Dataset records
>>>

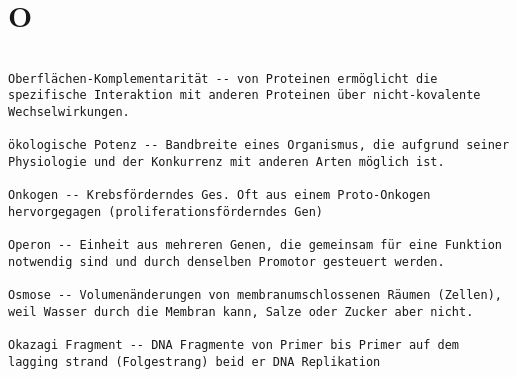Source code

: \documentclass{article}
\begin{document}
\section{O}
\begin{verbatim}

Oberflächen-Komplementarität -- von Proteinen ermöglicht die spezifische Interaktion mit anderen Proteinen über nicht-kovalente Wechselwirkungen.

ökologische Potenz -- Bandbreite eines Organismus, die aufgrund seiner Physiologie und der Konkurrenz mit anderen Arten möglich ist.

Onkogen -- Krebsförderndes Ges. Oft aus einem Proto-Onkogen hervorgegagen (proliferationsförderndes Gen)

Operon -- Einheit aus mehreren Genen, die gemeinsam für eine Funktion notwendig sind und durch denselben Promotor gesteuert werden.

Osmose -- Volumenänderungen von membranumschlossenen Räumen (Zellen), weil Wasser durch die Membran kann, Salze oder Zucker aber nicht.

Okazagi Fragment -- DNA Fragmente von Primer bis Primer auf dem lagging strand (Folgestrang) beid er DNA Replikation
\end{verbatim}
\newpage
\end{document}
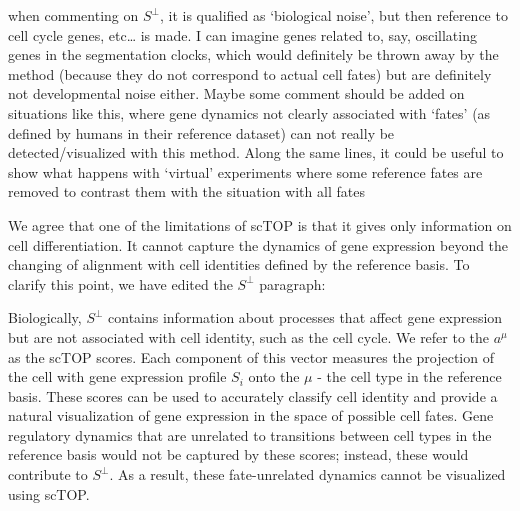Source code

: \documentclass[12pt,american]{scrartcl}
\begin{document}
\begin{revcomment}
    when commenting on $S^\perp$, it is qualified as ‘biological noise’, but
 then reference to cell cycle genes, etc… is made. I can imagine genes 
related to, say, oscillating genes in the segmentation clocks, which 
would definitely be thrown away by the method (because they do not 
correspond to actual cell fates) but are definitely not developmental 
noise either. Maybe some comment should be added on situations like 
this, where gene dynamics not clearly associated with ‘fates’ (as 
defined by humans in their reference dataset) can not really be 
detected/visualized with this method. Along the same lines, it could be 
useful to show what happens with ‘virtual’ experiments where some 
reference fates are removed to contrast them with the situation with all fates
\end{revcomment}
\begin{revresponse}
    We agree that one of the limitations of scTOP is that it gives only information on cell differentiation. It cannot capture the dynamics of gene expression beyond the changing of alignment with cell identities defined by the reference basis. To clarify this point, we have edited the $S^{\perp}$ paragraph:

    \begin{changes}
        Biologically, $S^{\perp}$ contains information about processes that affect gene expression but are not associated with cell identity, such as the cell cycle. We refer to the $a^{\mu}$ as the scTOP scores. Each component of this vector measures the projection of the cell with gene expression profile $S_i$ onto the $\mu$ - the cell type in the reference basis. These scores can be used to accurately classify cell identity and provide a natural visualization of gene expression in the space of possible cell fates. Gene regulatory dynamics that are unrelated to transitions between cell types in the reference basis would not be captured by these scores; instead, these would contribute to $S^{\perp}$. As a result, these fate-unrelated dynamics cannot be visualized using scTOP.
    \end{changes}
\end{revresponse}
\end{document}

<<<

# [Work instruction]
Up to and including the line with "detected/visualized with this", repeat every line from the top of the entries exactly, but not the pictures.

# [Result for this exercise]
Source code

: \documentclass{article}
\begin{document}
\section{O}
\begin{verbatim}

Oberflächen-Komplementarität -- von Proteinen ermöglicht die spezifische Interaktion mit anderen Proteinen über nicht-kovalente Wechselwirkungen.

ökologische Potenz -- Bandbreite eines Organismus, die aufgrund seiner Physiologie und der Konkurrenz mit anderen Arten möglich ist.

Onkogen -- Krebsförderndes Ges. Oft aus einem Proto-Onkogen hervorgegagen (proliferationsförderndes Gen)

Operon -- Einheit aus mehreren Genen, die gemeinsam für eine Funktion notwendig sind und durch denselben Promotor gesteuert werden.

Osmose -- Volumenänderungen von membranumschlossenen Räumen (Zellen), weil Wasser durch die Membran kann, Salze oder Zucker aber nicht.

Okazagi Fragment -- DNA Fragmente von Primer bis Primer auf dem lagging strand (Folgestrang) beid er DNA Replikation
\end{verbatim}
\newpage
\end{document}
Source code

: \documentclass[12pt,american]{scrartcl}
\begin{document}
\begin{revcomment}
    when commenting on $S^\perp$, it is qualified as ‘biological noise’, but
 then reference to cell cycle genes, etc… is made. I can imagine genes 
related to, say, oscillating genes in the segmentation clocks, which 
would definitely be thrown away by the method (because they do not 
correspond to actual cell fates) but are definitely not developmental 
noise either. Maybe some comment should be added on situations like 
this, where gene dynamics not clearly associated with ‘fates’ (as 
defined by humans in their reference dataset) can not really be 
detected/visualized with this method. Along the same lines, it could be 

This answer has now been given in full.